--- Records for processing Enclosed Below ---

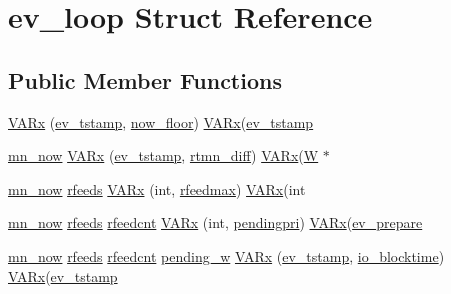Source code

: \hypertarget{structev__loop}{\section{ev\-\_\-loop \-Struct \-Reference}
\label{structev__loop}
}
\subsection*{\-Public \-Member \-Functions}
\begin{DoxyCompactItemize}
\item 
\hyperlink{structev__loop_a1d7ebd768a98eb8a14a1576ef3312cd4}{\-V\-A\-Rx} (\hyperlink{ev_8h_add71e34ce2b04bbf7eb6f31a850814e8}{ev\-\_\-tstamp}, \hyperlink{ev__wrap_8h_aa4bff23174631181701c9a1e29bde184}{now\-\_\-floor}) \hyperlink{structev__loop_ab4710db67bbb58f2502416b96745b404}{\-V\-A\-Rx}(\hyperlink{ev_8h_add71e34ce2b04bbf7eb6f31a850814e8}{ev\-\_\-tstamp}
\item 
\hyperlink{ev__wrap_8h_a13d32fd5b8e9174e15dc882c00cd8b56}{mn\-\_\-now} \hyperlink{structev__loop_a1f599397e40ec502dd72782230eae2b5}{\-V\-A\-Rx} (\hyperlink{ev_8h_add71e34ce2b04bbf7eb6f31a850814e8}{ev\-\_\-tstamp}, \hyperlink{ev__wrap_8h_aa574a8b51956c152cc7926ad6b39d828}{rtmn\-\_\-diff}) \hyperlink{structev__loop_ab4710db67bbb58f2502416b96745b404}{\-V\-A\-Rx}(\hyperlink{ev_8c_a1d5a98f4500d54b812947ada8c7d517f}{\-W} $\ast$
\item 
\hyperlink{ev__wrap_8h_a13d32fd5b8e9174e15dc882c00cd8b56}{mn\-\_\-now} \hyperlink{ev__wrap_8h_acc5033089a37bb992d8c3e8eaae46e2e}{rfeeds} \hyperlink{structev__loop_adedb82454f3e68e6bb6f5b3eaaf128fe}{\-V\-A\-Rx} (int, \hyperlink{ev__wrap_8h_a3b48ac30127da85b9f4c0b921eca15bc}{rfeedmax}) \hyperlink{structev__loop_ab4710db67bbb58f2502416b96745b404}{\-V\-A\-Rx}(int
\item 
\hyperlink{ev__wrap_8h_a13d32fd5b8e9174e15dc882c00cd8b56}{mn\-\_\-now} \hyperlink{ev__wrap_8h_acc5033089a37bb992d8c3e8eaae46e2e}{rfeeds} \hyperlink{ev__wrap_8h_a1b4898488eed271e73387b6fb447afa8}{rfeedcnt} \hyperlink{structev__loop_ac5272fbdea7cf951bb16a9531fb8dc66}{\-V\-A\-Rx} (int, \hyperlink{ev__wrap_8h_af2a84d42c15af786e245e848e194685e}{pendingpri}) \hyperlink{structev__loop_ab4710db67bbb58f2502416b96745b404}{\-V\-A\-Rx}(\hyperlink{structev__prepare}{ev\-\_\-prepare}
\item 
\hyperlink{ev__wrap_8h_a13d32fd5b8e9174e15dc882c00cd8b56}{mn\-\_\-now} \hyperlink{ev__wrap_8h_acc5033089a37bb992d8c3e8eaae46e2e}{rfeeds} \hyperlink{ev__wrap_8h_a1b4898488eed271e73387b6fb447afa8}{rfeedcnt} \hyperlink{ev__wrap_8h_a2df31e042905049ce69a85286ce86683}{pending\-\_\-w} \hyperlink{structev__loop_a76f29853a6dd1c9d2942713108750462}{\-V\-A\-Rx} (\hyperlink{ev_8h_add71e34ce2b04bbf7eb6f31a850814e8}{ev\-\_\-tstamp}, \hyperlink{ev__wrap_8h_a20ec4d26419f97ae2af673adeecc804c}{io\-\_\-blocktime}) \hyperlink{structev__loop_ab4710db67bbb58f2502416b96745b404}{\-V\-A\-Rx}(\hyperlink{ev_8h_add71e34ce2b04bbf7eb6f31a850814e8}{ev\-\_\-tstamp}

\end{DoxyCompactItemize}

--- End of Enclosed Records for processing ---

_Exercise directions:_ Report all lines of the data that include the word "rfeeds".

_Your solution:_
\hyperlink{ev__wrap_8h_a13d32fd5b8e9174e15dc882c00cd8b56}{mn\-\_\-now} \hyperlink{ev__wrap_8h_acc5033089a37bb992d8c3e8eaae46e2e}{rfeeds} \hyperlink{structev__loop_adedb82454f3e68e6bb6f5b3eaaf128fe}{\-V\-A\-Rx} (int, \hyperlink{ev__wrap_8h_a3b48ac30127da85b9f4c0b921eca15bc}{rfeedmax}) \hyperlink{structev__loop_ab4710db67bbb58f2502416b96745b404}{\-V\-A\-Rx}(int
\hyperlink{ev__wrap_8h_a13d32fd5b8e9174e15dc882c00cd8b56}{mn\-\_\-now} \hyperlink{ev__wrap_8h_acc5033089a37bb992d8c3e8eaae46e2e}{rfeeds} \hyperlink{ev__wrap_8h_a1b4898488eed271e73387b6fb447afa8}{rfeedcnt} \hyperlink{structev__loop_ac5272fbdea7cf951bb16a9531fb8dc66}{\-V\-A\-Rx} (int, \hyperlink{ev__wrap_8h_af2a84d42c15af786e245e848e194685e}{pendingpri}) \hyperlink{structev__loop_ab4710db67bbb58f2502416b96745b404}{\-V\-A\-Rx}(\hyperlink{structev__prepare}{ev\-\_\-prepare}
\hyperlink{ev__wrap_8h_a13d32fd5b8e9174e15dc882c00cd8b56}{mn\-\_\-now} \hyperlink{ev__wrap_8h_acc5033089a37bb992d8c3e8eaae46e2e}{rfeeds} \hyperlink{ev__wrap_8h_a1b4898488eed271e73387b6fb447afa8}{rfeedcnt} \hyperlink{ev__wrap_8h_a2df31e042905049ce69a85286ce86683}{pending\-\_\-w} \hyperlink{structev__loop_a76f29853a6dd1c9d2942713108750462}{\-V\-A\-Rx} (\hyperlink{ev_8h_add71e34ce2b04bbf7eb6f31a850814e8}{ev\-\_\-tstamp}, \hyperlink{ev__wrap_8h_a20ec4d26419f97ae2af673adeecc804c}{io\-\_\-blocktime}) \hyperlink{structev__loop_ab4710db67bbb58f2502416b96745b404}{\-V\-A\-Rx}(\hyperlink{ev_8h_add71e34ce2b04bbf7eb6f31a850814e8}{ev\-\_\-tstamp}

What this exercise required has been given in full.